Lloyd Anoaʻi

Personal information
- Born: May 7, 1970 (age 56) Allentown, Pennsylvania, U.S.
- Family: Anoaʻi

Professional wrestling career
- Ring name(s): Alofa Headshrinker Alofa Headshrinker Ruopa L.A. Smooth Lloyd Lanui Ruopa Tahiti Tahitian Savage Tahitian Warrior
- Billed height: 6 ft 2 in (188 cm)
- Billed weight: 363 lb (165 kg)
- Billed from: Samoa Tahiti
- Trained by: Afa Anoaʻi Sika Anoaʻi
- Debut: 1987

= Lloyd Anoaʻi =

American professional wrestler (born 1970)

Lloyd Anoaʻi (born May 7, 1970) is an American professional wrestler and professional wrestling manager and producer for Qatar Pro Wrestling, and World of War Wrestling in South Africa. He is best known for his appearances with the World Wrestling Federation (WWF) under the ring names Tahitian Savage, Fred Williams, and Lloyd Lanui and for his appearances with Extreme Championship Wrestling (ECW) under the ring name L.A. Smooth. He is one of the three sons of professional wrestling patriarch Afa Anoaʻi and a member of the Anoaʻi family.

== Professional wrestling career ==

Anoaʻi trained under his father Afa and his uncle Sika, making his wrestling debut in 1987.

Anoaʻi appeared with the World Wrestling Federation (WWF) under the ring names "Tahitian Savage", "Fred Williams", and "Lloyd Lanui" from 1993 and 1995 to 1996. In 1993 Anoaʻi began wrestling for the Puerto Rican World Wrestling Council as "Tahitian Warrior". He formed a tag team with Mohammed Hussein, winning the WWC Tag Team Championship three times in 1994. He held the Championship on a fourth occasion in 2002, teaming with Tahitian Prince as "The Tahitians".

In 1996 and 1997 Anoaʻi appeared with Extreme Championship Wrestling (ECW) as "L.A. Smooth", one-half of The Samoan Gangster Party. After he went on to sign with the World Wrestling Federation in 1998. He then went on to wrestle on the American independent circuit, appearing with promotions such as World Xtreme Wrestling.

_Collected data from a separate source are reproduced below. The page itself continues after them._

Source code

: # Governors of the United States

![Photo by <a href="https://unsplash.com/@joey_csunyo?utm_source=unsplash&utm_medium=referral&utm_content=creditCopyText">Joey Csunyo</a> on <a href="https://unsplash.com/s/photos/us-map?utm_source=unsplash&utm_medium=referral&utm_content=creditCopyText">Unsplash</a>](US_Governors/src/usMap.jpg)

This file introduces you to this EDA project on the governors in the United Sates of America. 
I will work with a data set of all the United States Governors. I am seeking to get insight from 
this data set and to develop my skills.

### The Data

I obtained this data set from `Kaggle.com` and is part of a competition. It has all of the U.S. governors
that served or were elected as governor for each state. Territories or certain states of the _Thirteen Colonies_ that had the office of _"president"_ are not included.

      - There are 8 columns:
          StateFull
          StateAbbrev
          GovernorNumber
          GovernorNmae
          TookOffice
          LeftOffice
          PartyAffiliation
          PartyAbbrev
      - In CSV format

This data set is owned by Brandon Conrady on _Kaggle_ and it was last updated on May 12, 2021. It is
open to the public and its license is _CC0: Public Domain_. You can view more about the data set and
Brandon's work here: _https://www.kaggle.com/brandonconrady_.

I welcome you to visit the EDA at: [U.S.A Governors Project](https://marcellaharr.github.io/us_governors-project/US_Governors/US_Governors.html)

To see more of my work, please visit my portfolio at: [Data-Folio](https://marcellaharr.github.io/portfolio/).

While Rikishi stayed with the WWF in the early 2000s, Anoaʻi teamed up with Samu on the independent circuit as The Headshrinkers. During this time, Anoaʻi used the ring names "Headshrinker Alofa" and "Headshrinker Ruopa."

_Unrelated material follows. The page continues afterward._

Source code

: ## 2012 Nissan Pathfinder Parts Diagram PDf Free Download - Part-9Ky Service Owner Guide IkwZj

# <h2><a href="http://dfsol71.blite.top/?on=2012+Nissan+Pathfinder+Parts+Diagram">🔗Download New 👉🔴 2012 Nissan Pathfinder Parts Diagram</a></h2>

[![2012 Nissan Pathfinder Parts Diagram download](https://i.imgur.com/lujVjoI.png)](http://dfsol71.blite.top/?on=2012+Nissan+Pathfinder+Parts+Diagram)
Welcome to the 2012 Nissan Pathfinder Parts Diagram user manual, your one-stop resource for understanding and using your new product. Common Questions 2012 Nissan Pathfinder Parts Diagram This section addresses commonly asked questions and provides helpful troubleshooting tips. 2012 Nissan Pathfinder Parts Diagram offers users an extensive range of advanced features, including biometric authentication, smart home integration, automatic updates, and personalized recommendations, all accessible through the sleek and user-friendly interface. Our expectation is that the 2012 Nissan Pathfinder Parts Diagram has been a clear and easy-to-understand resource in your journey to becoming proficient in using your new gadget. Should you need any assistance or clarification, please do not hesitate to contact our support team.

In addition to wrestling, Anoaʻi acts as a trainer at his father's "Wild Samoan Training Center".

== Championships and accomplishments ==
- European Wrestling Association
  - EWA Intercontinental Championship (1 time)
- Eastern Wrestling Federation/Hardaway Wrestling
  - EWF/HW Tag Team Championship (1 time) - with Headshrinker Samu
- Independent Superstars of Pro Wrestling
  - ISPW Tag Team Championship (1 time) - with Headshrinker Samu
- New Horizon Pro Wrestling
  - NHPW Hybrid Championship (1 time)
- Qatar Pro Wrestling
  - QPW Souq Waqif Championship (1 time)
- World Wrestling Council
  - WWC World Tag Team Championship (9 times) - with Mohammed Hussein (3), Islander Kuhio (1), Tahitian Prince (1), Viper (1) and Afa Jr. (3)
- World Wrestling Professionals
  - WWP World Tag Team Championship (1 time) - with Afa Jr.
- World Xtreme Wrestling
  - WXW Tag Team Championship (4 times) - with Matt E. Smalls (3) and Afa Jr. (1)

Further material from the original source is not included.